A prospective comparison of four techniques for diagnosis of paroxysmal nocturnal hemoglobinuria.

R Gupta1, P Pandey, R Choudhry, R Kashyap, M Mehrotra, S Naseem, S Nityanand.   

Abstract

Paroxysmal nocturnal hemoglobinuria (PNH) is an acquired clonal stem cell disorder with altered expression of glycosylphosphatidylinositol (GPI)-anchored proteins, resulting in the increased susceptibility of erythrocytes to complement-mediated lysis. This study compared the available laboratory methods for detection of PNH cells and evaluated their utility in routine clinical practice. Fifty patients were evaluated by flow cytometric immunophenotyping (FCMI) using CD55 and CD59 monoclonal antibodies, PNH gel card test (GCT), Ham test and sucrose lysis test (SLT).
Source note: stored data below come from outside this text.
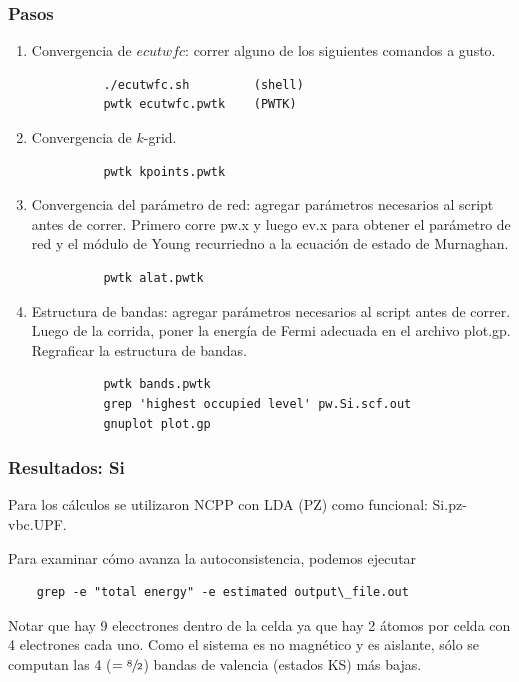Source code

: \subsubsection{Pasos}

    \begin{enumerate}
      \item Convergencia de $ecutwfc$: correr alguno de los siguientes comandos a gusto.
        \begin{verbatim}
          ./ecutwfc.sh         (shell)
          pwtk ecutwfc.pwtk    (PWTK)
        \end{verbatim}
      \item Convergencia de $k$-grid.
        \begin{verbatim}
          pwtk kpoints.pwtk
        \end{verbatim}
      \item Convergencia del parámetro de red: agregar parámetros necesarios al script antes de correr. Primero corre pw.x y luego ev.x para obtener el parámetro de red y el módulo de Young recurriedno a la ecuación de estado de Murnaghan.
        \begin{verbatim}
          pwtk alat.pwtk
        \end{verbatim}
      \item Estructura de bandas: agregar parámetros necesarios al script antes de correr. Luego de la corrida, poner la energía de Fermi adecuada en el archivo plot.gp. Regraficar la estructura de bandas.
        \begin{verbatim}
          pwtk bands.pwtk
          grep 'highest occupied level' pw.Si.scf.out
          gnuplot plot.gp
        \end{verbatim}
    \end{enumerate}

\subsubsection{Resultados: Si}

  Para los cálculos se utilizaron NCPP con LDA (PZ) como funcional: Si.pz-vbc.UPF.

  Para examinar cómo avanza la autoconsistencia, podemos ejecutar
  \begin{verbatim}
    grep -e "total energy" -e estimated output\_file.out
  \end{verbatim}

  Notar que hay 9 elecctrones dentro de la celda ya que hay 2 átomos por celda con 4 electrones cada uno. Como el sistema es no magnético y es aislante, sólo se computan las 4 ($=\sfrac{8}{2}$) bandas de valencia (estados KS) más bajas.


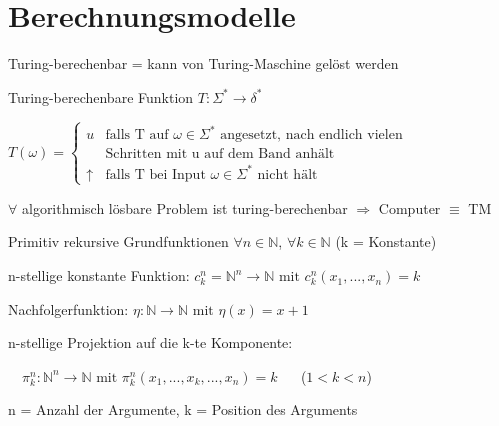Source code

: \graphicspath{{images/}}

\section*{Berechnungsmodelle}

\begin{definition}{Turing-berechenbar} = kann von Turing-Maschine gelöst werden
    
    Turing-berechenbare Funktion $T: \Sigma^* \rightarrow \delta^*$

    $T(\omega) = \begin{cases}
        u & \text{falls T auf } \omega \in \Sigma^* \text{ angesetzt, nach endlich vielen}\\ 
        &\text{Schritten mit u auf dem Band anhält}\\
        \uparrow & \text{falls T bei Input } \omega \in \Sigma^* \text{ nicht hält}
    \end{cases}$
\end{definition}

\begin{remark}
    {\footnotesize
    $\forall$ algorithmisch lösbare Problem ist turing-berechenbar $\Rightarrow$ Computer $\equiv$ TM
    }
\end{remark}

\begin{theorem}{Primitiv rekursive Grundfunktionen} $\forall n \in \mathbb{N}$, $\forall k \in \mathbb{N}$ {\footnotesize (k = Konstante)}
    
    \vspace{1mm}

    n-stellige konstante Funktion: $c_k^n = \mathbb{N}^n \rightarrow \mathbb{N} \text{ mit } c_k^n (x_1, ... , x_n) = k$

    \vspace{1mm}

    Nachfolgerfunktion: $\eta : \mathbb{N} \rightarrow \mathbb{N} \text{ mit } \eta (x) = x + 1$

    \vspace{1mm}
    
    n-stellige Projektion auf die k-te Komponente: 

    \vspace{1mm}

    $\quad \pi_k^n : \mathbb{N}^n \rightarrow \mathbb{N} \text{ mit } \pi_k^n (x_1, ... ,x_k,..., x_n) = k$ {\footnotesize $\quad$ ($1 < k < n$)}
    
    {\small n = Anzahl der Argumente, k = Position des Arguments}
\end{theorem}

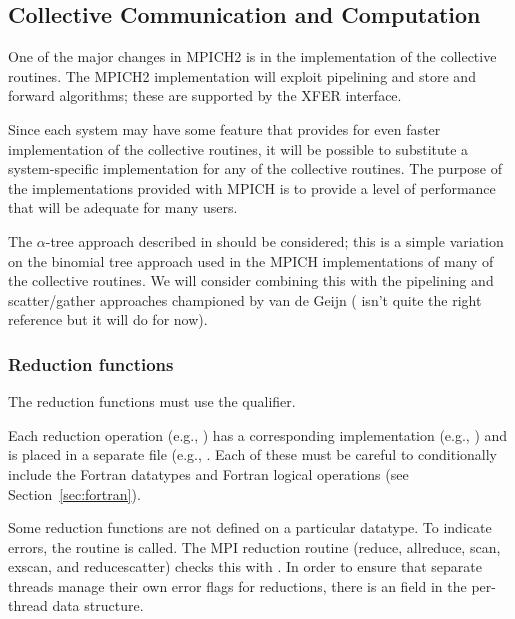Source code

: \subsection{Collective Communication and Computation}
\label{sec:collective-comm}

One of the major changes in MPICH2 is in the implementation of the
collective routines.  The MPICH2 implementation will exploit
pipelining and store and forward algorithms; these are supported by
the XFER interface. 

Since each system may have some feature that provides for even faster
implementation of the collective routines, it will be possible to
substitute a system-specific implementation for any of the collective
routines.  The purpose of the implementations provided with MPICH is
to provide a level of performance that will be adequate
for many users.  

The $\alpha$-tree approach described in
\cite{bern:mpi-collective:hpcn99} should be considered; this is a
simple variation on the binomial tree approach used in the MPICH
implementations of many of the collective routines.  We will consider
combining this with the pipelining and scatter/gather approaches
championed by van de Geijn (\cite{vandegeijn} isn't quite the right
reference but it will do for now).

\subsubsection{Reduction functions}
The reduction functions must use the  qualifier.

Each reduction operation (e.g., ) has a corresponding
implementation (e.g., ) and is placed in a separate file (e.g.,
.  Each of these must be careful to conditionally include the
Fortran datatypes and Fortran logical operations (see
Section~\ref{sec:fortran}).

Some reduction functions are not defined on a particular datatype.  To
indicate errors, the routine  is called.
The MPI reduction routine (reduce, allreduce, scan, exscan, and reducescatter)
checks this with .  In order to ensure that
separate threads manage their own error flags for reductions, there is
an  field in the per-thread data
structure.

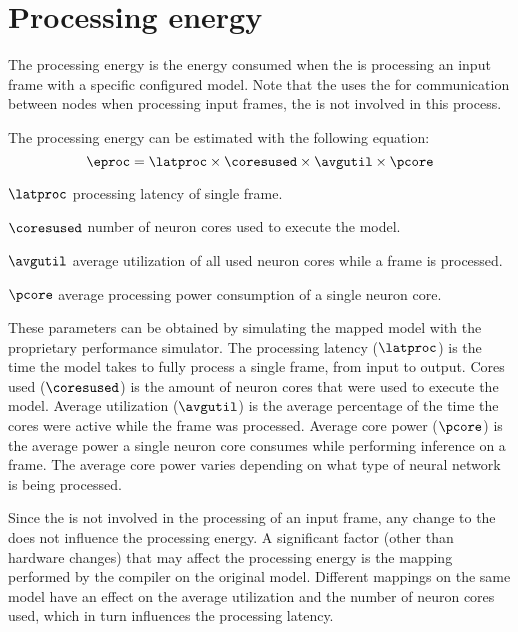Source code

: \section{Processing energy}
The processing energy is the energy consumed when the \graicore{} is processing an input frame with a specific configured model.
Note that the \graicore{} uses the \eventnoc{} for communication between nodes when processing input frames, the \confignoc{} is not involved in this process.

The processing energy can be estimated with the following equation:
\begin{equation}
    \eproc = \latproc \times \coresused \times \avgutil \times \pcore
\end{equation}
\eqexplSetItemWidth{6em}
\begin{eqexpl}
    \item{$\latproc$} processing latency of single frame.
    \item{$\coresused$} number of neuron cores used to execute the model.
    \item{$\avgutil$} average utilization of all used neuron cores while a frame is processed.
    \item{$\pcore$} average processing power consumption of a single neuron core.
\end{eqexpl}

These parameters can be obtained by simulating the mapped model with the proprietary performance simulator.
The processing latency ($\latproc$) is the time the model takes to fully process a single frame, from input to output.
Cores used ($\coresused$) is the amount of neuron cores that were used to execute the model.
Average utilization ($\avgutil$) is the average percentage of the time the cores were active while the frame was processed. 
Average core power ($\pcore$) is the average power a single neuron core consumes while performing inference on a frame.
The average core power varies depending on what type of neural network is being processed.

Since the \confignoc{} is not involved in the processing of an input frame, any change to the \confignoc{} does not influence the processing energy.
A significant factor (other than hardware changes) that may affect the processing energy is the mapping performed by the compiler on the original model. 
Different mappings on the same model have an effect on the average utilization and the number of neuron cores used, which in turn influences the processing latency.

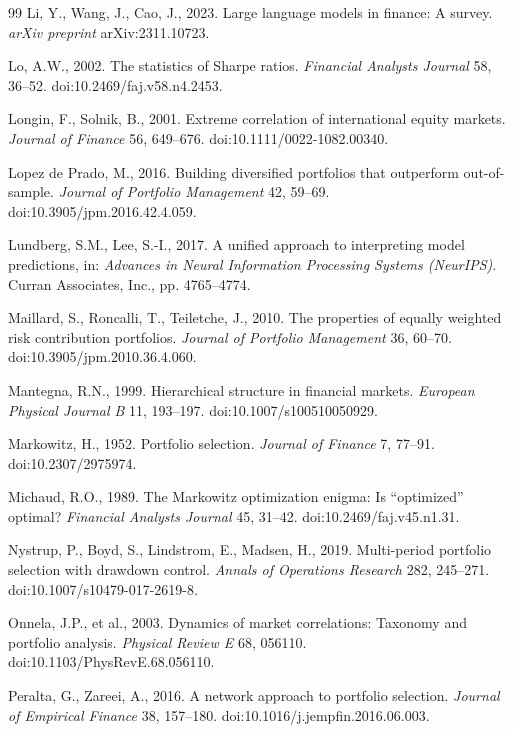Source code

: \documentclass[11pt]{article}
\begin{document}
\begin{thebibliography}{99}
Li, Y., Wang, J., Cao, J., 2023. Large language models in finance: A survey. \textit{arXiv preprint} arXiv:2311.10723.

Lo, A.W., 2002. The statistics of Sharpe ratios. \textit{Financial Analysts Journal} 58, 36--52. doi:10.2469/faj.v58.n4.2453.

Longin, F., Solnik, B., 2001. Extreme correlation of international equity markets. \textit{Journal of Finance} 56, 649--676. doi:10.1111/0022-1082.00340.

Lopez de Prado, M., 2016. Building diversified portfolios that outperform out-of-sample. \textit{Journal of Portfolio Management} 42, 59--69. doi:10.3905/jpm.2016.42.4.059.

Lundberg, S.M., Lee, S.-I., 2017. A unified approach to interpreting model predictions, in: \textit{Advances in Neural Information Processing Systems (NeurIPS)}. Curran Associates, Inc., pp. 4765--4774.

Maillard, S., Roncalli, T., Teiletche, J., 2010. The properties of equally weighted risk contribution portfolios. \textit{Journal of Portfolio Management} 36, 60--70. doi:10.3905/jpm.2010.36.4.060.

Mantegna, R.N., 1999. Hierarchical structure in financial markets. \textit{European Physical Journal B} 11, 193--197. doi:10.1007/s100510050929.

Markowitz, H., 1952. Portfolio selection. \textit{Journal of Finance} 7, 77--91. doi:10.2307/2975974.

Michaud, R.O., 1989. The Markowitz optimization enigma: Is ``optimized'' optimal? \textit{Financial Analysts Journal} 45, 31--42. doi:10.2469/faj.v45.n1.31.

Nystrup, P., Boyd, S., Lindstrom, E., Madsen, H., 2019. Multi-period portfolio selection with drawdown control. \textit{Annals of Operations Research} 282, 245--271. doi:10.1007/s10479-017-2619-8.

Onnela, J.P., et al., 2003. Dynamics of market correlations: Taxonomy and portfolio analysis. \textit{Physical Review E} 68, 056110. doi:10.1103/PhysRevE.68.056110.

Peralta, G., Zareei, A., 2016. A network approach to portfolio selection. \textit{Journal of Empirical Finance} 38, 157--180. doi:10.1016/j.jempfin.2016.06.003.


\end{thebibliography}
\end{document}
A PNH clone was detectable in erythrocytes in 14 (28%) patients by FCMI, 13 (26%) by GCT and 10 (20%) by Ham test and SLT. The GCT and lytic tests showed 100% specificity and sensitivity was 92.8% and 71.1%, respectively. The GCT results correlated with type III cells (positive for > or =3.21% type III cells) and lytic test results correlated with CD59(-) type III cells (positive for > or =5% CD59(-) type III cells). The GCT and lytic tests were comparable in their sensitivity to detect type II cells (positive for > or =18.5% type II cells). Among the available methods, FCMI is most sensitive, can quantify and delineate PNH cells with differential expression of GPI-anchored proteins. The GCT is a useful screening tool as it is fairly sensitive, easy to perform and interpret. Well-standardized lytic tests are fairly reliable as screening tests.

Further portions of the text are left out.